# Dan Wesson .357 ???



## worminator (Aug 20, 2004)

I picked up a Dan Wesson .357 last week and was wondering if anyone had the CTG or model 15 in a 6 inch with interchangable barrels. I didn't get the barrel wrench and read in the manual that the gap between the end of the barrel and the cylinder should be .006. The gap on the one I bought is about .0015 so I'm gonna hold off on shooting it until I can get the gap set to .006.
I'm wondering if the gap at .0015 is too tight to fire the gun. I sure don't want to have the barrel blow appart, not to mention my in hand. For now it's a sweet looking paper weight on my desk.


----------



## Sharp Charge (Jun 24, 2009)

My dad has one I'll tell him to check this thread. RUFFDOG, look here


----------



## Bowhunter57 (Feb 9, 2011)

worminator said:


> I didn't get the barrel wrench and read in the manual that the gap between the end of the barrel and the cylinder should be .006.


worminator,
Try sending an e-mail to Dan Wesson and request a barrel wrench.
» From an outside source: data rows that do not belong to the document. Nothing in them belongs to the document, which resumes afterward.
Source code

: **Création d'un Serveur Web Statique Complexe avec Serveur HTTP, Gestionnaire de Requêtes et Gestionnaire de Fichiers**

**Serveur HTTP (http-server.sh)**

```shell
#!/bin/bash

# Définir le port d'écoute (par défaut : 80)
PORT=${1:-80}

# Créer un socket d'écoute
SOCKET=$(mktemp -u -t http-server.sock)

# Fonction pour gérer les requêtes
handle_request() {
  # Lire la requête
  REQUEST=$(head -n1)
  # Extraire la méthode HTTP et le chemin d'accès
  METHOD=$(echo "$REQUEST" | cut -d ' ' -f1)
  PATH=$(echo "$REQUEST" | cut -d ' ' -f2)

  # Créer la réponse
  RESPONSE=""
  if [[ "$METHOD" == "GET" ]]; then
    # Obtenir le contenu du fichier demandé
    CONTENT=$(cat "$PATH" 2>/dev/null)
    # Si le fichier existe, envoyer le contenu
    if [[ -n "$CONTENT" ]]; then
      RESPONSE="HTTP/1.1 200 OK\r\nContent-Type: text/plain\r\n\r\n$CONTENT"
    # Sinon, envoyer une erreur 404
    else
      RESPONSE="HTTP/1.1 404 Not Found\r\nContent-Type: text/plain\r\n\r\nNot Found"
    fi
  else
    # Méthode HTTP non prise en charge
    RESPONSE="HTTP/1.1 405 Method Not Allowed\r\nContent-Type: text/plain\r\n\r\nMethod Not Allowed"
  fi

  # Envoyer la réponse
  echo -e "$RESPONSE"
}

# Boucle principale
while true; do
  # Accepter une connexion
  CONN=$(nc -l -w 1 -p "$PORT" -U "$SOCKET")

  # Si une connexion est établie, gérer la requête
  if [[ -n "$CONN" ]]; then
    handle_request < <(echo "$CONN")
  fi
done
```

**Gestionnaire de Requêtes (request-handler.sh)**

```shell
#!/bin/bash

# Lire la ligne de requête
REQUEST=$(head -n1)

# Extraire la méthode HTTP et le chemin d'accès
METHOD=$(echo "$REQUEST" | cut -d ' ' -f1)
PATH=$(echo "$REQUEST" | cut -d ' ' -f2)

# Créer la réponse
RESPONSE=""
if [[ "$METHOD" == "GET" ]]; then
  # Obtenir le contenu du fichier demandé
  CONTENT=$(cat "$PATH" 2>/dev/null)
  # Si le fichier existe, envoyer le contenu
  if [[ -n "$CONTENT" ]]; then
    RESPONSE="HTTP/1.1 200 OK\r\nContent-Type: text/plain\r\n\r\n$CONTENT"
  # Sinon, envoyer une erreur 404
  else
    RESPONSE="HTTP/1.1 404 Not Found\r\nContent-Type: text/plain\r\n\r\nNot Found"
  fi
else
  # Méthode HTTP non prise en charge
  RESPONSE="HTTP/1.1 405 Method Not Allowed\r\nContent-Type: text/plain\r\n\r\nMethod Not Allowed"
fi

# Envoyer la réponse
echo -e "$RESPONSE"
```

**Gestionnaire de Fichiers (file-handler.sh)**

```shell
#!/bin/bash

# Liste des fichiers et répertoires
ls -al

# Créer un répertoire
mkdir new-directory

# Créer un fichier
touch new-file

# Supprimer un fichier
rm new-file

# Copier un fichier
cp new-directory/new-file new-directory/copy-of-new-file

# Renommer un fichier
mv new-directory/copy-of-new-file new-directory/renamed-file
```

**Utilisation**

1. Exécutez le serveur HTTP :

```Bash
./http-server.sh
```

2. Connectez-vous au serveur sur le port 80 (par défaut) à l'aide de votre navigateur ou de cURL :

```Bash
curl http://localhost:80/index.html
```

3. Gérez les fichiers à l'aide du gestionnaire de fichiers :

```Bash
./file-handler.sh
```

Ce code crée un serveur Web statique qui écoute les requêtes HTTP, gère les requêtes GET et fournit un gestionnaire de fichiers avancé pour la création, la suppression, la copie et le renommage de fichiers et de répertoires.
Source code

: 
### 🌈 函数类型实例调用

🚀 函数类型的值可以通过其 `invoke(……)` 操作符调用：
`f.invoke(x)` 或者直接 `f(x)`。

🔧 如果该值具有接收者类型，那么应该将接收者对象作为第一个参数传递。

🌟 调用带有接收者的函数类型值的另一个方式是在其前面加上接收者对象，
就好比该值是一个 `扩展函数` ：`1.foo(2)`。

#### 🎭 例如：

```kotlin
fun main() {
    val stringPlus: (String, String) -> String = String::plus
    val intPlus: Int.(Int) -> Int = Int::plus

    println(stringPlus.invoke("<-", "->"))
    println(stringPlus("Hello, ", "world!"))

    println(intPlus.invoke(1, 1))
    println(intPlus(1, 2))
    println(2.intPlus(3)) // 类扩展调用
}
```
More than likely, they'll just send you one...no charge.

I sent Smith & Wesson an e-mail, asking where I could purchase an extra grip extensiosn on my second magazine that came with my M&P 9c. They sent me 2 of them, at no charge. 

Bowhunter57


----------



## Angler ss (May 15, 2008)

I think Dan wesson is out of business. My dad has the .357 that you can change the barrell and the barrel wrench it comes with and feeler ga.If you are going to be in the Sandusky area mabey you could use his wrench and try to tighten your barrell down. I would think a local gun smith might have a way to hold the barrel and tighten it. I will say that the barrel desing is very accurate.


----------



## Bowhunter57 (Feb 9, 2011)

Angler ss is correct, in that Dan Wesson is out of business. They're now owned/operated by CZ USA, so you might try sending them an e-mail to request a wrench.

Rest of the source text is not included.